* **What is being asked**:
Below are records; reproduce exactly the lines from the one that has "### 4. Improved Query Processing" through the one that has "## CSS Classes for Styling", ends included, and nothing more.

^^^^^^^^^^^^^^^^

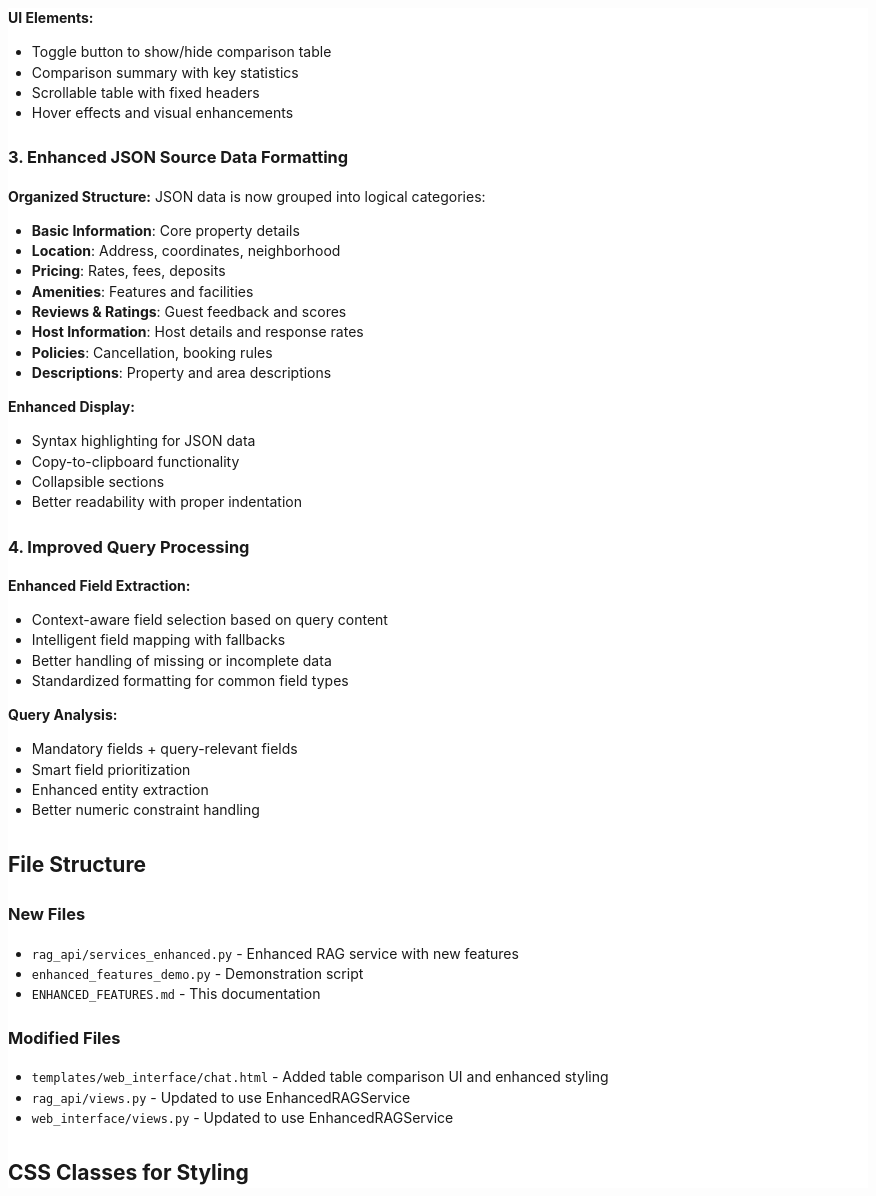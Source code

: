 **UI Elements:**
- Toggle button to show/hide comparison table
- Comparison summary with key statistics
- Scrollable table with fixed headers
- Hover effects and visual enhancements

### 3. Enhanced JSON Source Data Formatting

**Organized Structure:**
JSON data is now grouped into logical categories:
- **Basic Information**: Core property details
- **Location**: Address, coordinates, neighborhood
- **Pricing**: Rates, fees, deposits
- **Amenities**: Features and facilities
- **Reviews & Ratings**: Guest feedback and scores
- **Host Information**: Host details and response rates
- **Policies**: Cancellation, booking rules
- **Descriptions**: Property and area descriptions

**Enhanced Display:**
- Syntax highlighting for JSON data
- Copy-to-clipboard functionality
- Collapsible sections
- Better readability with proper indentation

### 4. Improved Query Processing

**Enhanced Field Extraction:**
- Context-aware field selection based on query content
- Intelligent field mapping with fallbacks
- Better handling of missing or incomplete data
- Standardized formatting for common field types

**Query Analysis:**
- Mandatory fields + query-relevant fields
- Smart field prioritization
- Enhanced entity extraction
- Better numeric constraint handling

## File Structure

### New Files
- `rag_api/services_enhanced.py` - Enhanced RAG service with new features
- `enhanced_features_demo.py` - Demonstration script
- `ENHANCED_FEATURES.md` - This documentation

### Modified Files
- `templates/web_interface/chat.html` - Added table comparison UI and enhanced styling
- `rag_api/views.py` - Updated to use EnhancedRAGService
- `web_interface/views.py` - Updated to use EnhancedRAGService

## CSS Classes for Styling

^^^^^^^^^^^^^^^^

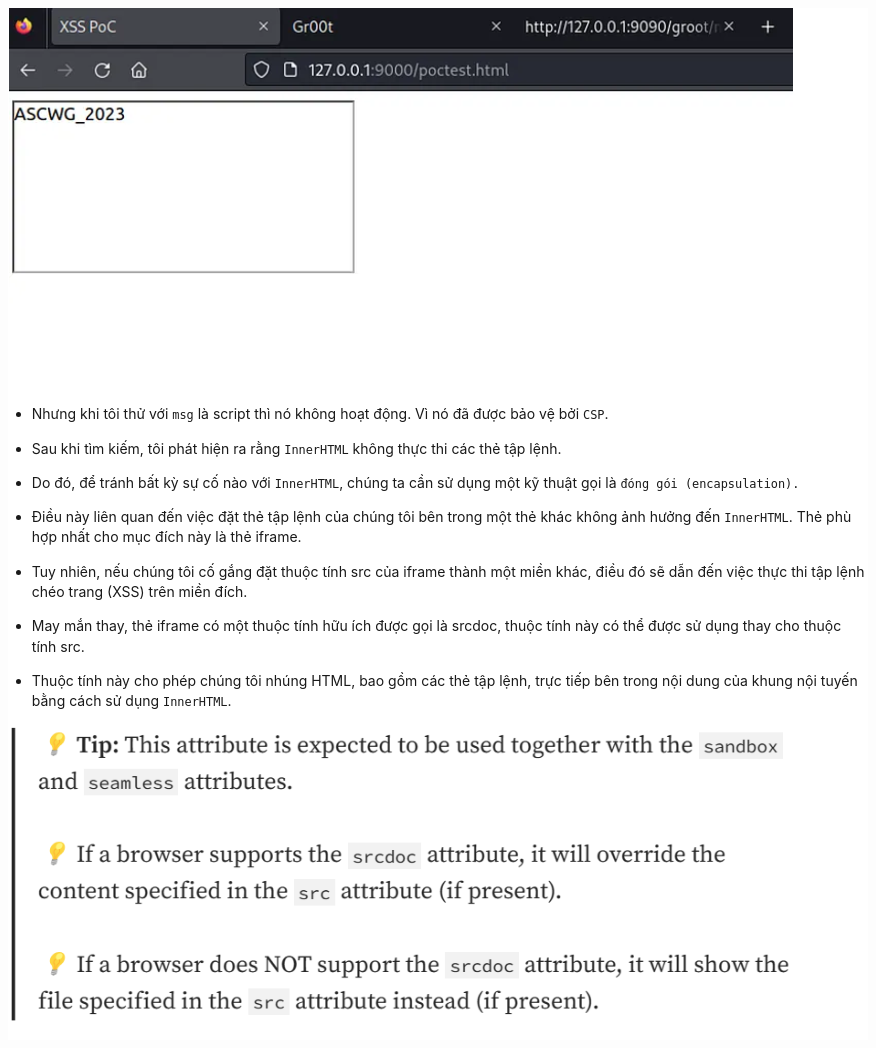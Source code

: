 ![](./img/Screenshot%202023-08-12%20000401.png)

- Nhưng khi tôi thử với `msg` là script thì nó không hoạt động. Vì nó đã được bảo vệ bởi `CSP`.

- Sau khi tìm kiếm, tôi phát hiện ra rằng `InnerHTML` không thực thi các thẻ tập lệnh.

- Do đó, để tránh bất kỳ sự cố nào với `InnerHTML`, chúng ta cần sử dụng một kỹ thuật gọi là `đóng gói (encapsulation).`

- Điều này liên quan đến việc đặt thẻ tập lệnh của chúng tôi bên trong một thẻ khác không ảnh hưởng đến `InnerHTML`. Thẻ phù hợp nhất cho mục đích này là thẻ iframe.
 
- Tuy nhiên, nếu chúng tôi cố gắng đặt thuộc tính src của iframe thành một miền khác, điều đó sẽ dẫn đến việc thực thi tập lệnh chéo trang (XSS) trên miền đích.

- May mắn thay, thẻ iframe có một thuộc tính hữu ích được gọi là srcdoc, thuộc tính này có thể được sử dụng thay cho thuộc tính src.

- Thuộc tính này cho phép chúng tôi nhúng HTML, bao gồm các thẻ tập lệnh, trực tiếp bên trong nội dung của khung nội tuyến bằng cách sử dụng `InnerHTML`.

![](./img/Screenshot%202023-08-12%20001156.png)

^^^^^^^^^^^^^^^^

* **Output below**:
### 4. Improved Query Processing

**Enhanced Field Extraction:**
- Context-aware field selection based on query content
- Intelligent field mapping with fallbacks
- Better handling of missing or incomplete data
- Standardized formatting for common field types

**Query Analysis:**
- Mandatory fields + query-relevant fields
- Smart field prioritization
- Enhanced entity extraction
- Better numeric constraint handling

## File Structure

### New Files
- `rag_api/services_enhanced.py` - Enhanced RAG service with new features
- `enhanced_features_demo.py` - Demonstration script
- `ENHANCED_FEATURES.md` - This documentation

### Modified Files
- `templates/web_interface/chat.html` - Added table comparison UI and enhanced styling
- `rag_api/views.py` - Updated to use EnhancedRAGService
- `web_interface/views.py` - Updated to use EnhancedRAGService

## CSS Classes for Styling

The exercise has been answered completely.